Wednesday, April 10, 2024
Hickman Presents OIRA Review Of Treasury Regulations Today At UC-Irvine
Kristin Hickman (Minnesota; Google Scholar) presents OIRA Review Of Treasury Regulations Project at UC-Irvine today as part of its Tax Policy Colloquium hosted by Natascha Fastabend:
In a major retreat for presidential administration and a reassertion of tax exceptionalism, the Biden Administration pulled the plug—at least for now—on Office of Information and Regulatory Affairs (OIRA) review of tax regulations. The interagency memorandum of agreement (the 2023 MOA) ended the OIRA-facilitated interagency review process and compliance with Executive Order (EO) 12,866 for tax regulatory actions. Contrary to some assertions, the 2023 MOA goes further than any of its predecessor agreements by exempting not merely some or most but rather all tax regulatory actions from OIRA review. The move also ended a short-lived effort, memorialized in a 2018 memorandum (the 2018 MOA), that required OIRA review more often in the tax context than had been the case in the past.

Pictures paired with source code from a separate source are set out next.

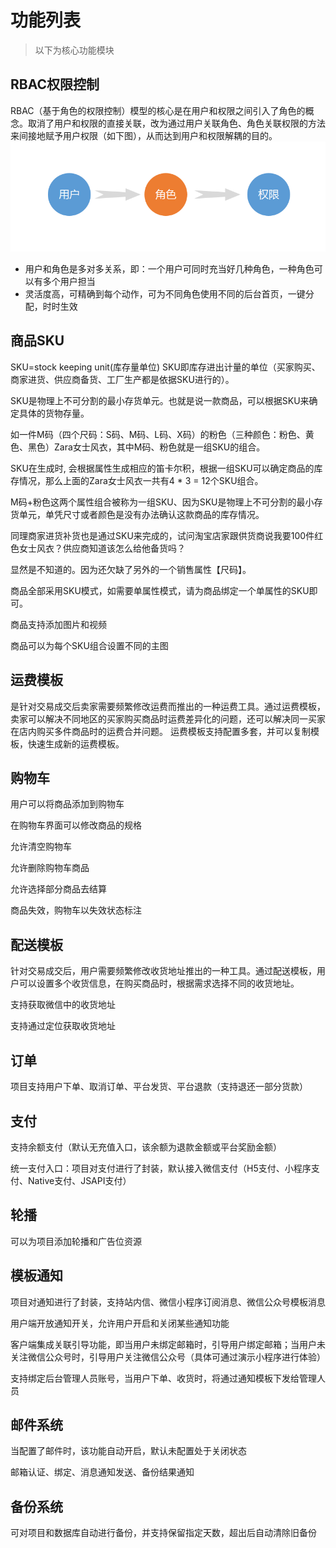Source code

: # 功能列表
> 以下为核心功能模块
>
## RBAC权限控制
RBAC（基于角色的权限控制）模型的核心是在用户和权限之间引入了角色的概念。取消了用户和权限的直接关联，改为通过用户关联角色、角色关联权限的方法来间接地赋予用户权限（如下图），从而达到用户和权限解耦的目的。
![图片](/image/RBAC.png)
- 用户和角色是多对多关系，即：一个用户可同时充当好几种角色，一种角色可以有多个用户担当
- 灵活度高，可精确到每个动作，可为不同角色使用不同的后台首页，一键分配，时时生效
## 商品SKU
SKU=stock keeping unit(库存量单位) SKU即库存进出计量的单位（买家购买、商家进货、供应商备货、工厂生产都是依据SKU进行的）。

SKU是物理上不可分割的最小存货单元。也就是说一款商品，可以根据SKU来确定具体的货物存量。

如一件M码（四个尺码：S码、M码、L码、X码）的粉色（三种颜色：粉色、黄色、黑色）Zara女士风衣，其中M码、粉色就是一组SKU的组合。

SKU在生成时, 会根据属性生成相应的笛卡尔积，根据一组SKU可以确定商品的库存情况，那么上面的Zara女士风衣一共有4 * 3 = 12个SKU组合。

M码+粉色这两个属性组合被称为一组SKU、因为SKU是物理上不可分割的最小存货单元，单凭尺寸或者颜色是没有办法确认这款商品的库存情况。

同理商家进货补货也是通过SKU来完成的，试问淘宝店家跟供货商说我要100件红色女士风衣？供应商知道该怎么给他备货吗？

显然是不知道的。因为还欠缺了另外的一个销售属性【尺码】。

商品全部采用SKU模式，如需要单属性模式，请为商品绑定一个单属性的SKU即可。

商品支持添加图片和视频

商品可以为每个SKU组合设置不同的主图
## 运费模板
是针对交易成交后卖家需要频繁修改运费而推出的一种运费工具。通过运费模板，卖家可以解决不同地区的买家购买商品时运费差异化的问题，还可以解决同一买家在店内购买多件商品时的运费合并问题。
运费模板支持配置多套，并可以复制模板，快速生成新的运费模板。
## 购物车
用户可以将商品添加到购物车

在购物车界面可以修改商品的规格

允许清空购物车

允许删除购物车商品

允许选择部分商品去结算

商品失效，购物车以失效状态标注
## 配送模板
针对交易成交后，用户需要频繁修改收货地址推出的一种工具。通过配送模板，用户可以设置多个收货信息，在购买商品时，根据需求选择不同的收货地址。

支持获取微信中的收货地址

支持通过定位获取收货地址
## 订单
项目支持用户下单、取消订单、平台发货、平台退款（支持退还一部分货款）
## 支付
支持余额支付（默认无充值入口，该余额为退款金额或平台奖励金额）

统一支付入口：项目对支付进行了封装，默认接入微信支付（H5支付、小程序支付、Native支付、JSAPI支付）
## 轮播
可以为项目添加轮播和广告位资源
## 模板通知
项目对通知进行了封装，支持站内信、微信小程序订阅消息、微信公众号模板消息

用户端开放通知开关，允许用户开启和关闭某些通知功能

客户端集成关联引导功能，即当用户未绑定邮箱时，引导用户绑定邮箱；当用户未关注微信公众号时，引导用户关注微信公众号（具体可通过演示小程序进行体验）

支持绑定后台管理人员账号，当用户下单、收货时，将通过通知模板下发给管理人员
## 邮件系统
当配置了邮件时，该功能自动开启，默认未配置处于关闭状态

邮箱认证、绑定、消息通知发送、备份结果通知

## 备份系统
可对项目和数据库自动进行备份，并支持保留指定天数，超出后自动清除旧备份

Several justifications have been offered in support of the 2023 MOA and the retreat from OIRA review and EO 12,866 in the tax context. These justifications inhabit two dimensions
The first is empirical, which co-author Bridget C.E. Dooling and I are pursuing in a study described in a pre-analysis research plan and from which I will present preliminary findings. The second is normative, reflecting disagreements about priorities and values such as specialized expertise and efficiency versus accountability and transparency. Some of the normative justifications merely echo more universal objections to OIRA review, while others are more particularly grounded in perceptions of tax exceptionalism. In an essay, Competing Narratives in OIRA Review of Tax Regulations, Bridget and I engage these normative considerations by interrogating the primary justifications offered for the 2023 MOA’s wholesale rejection of OIRA review for tax regulatory actions. The implications of both the empirical and the normative analysis stretch beyond tax administration to questions of OIRA review of all agencies as well as the independent regulators.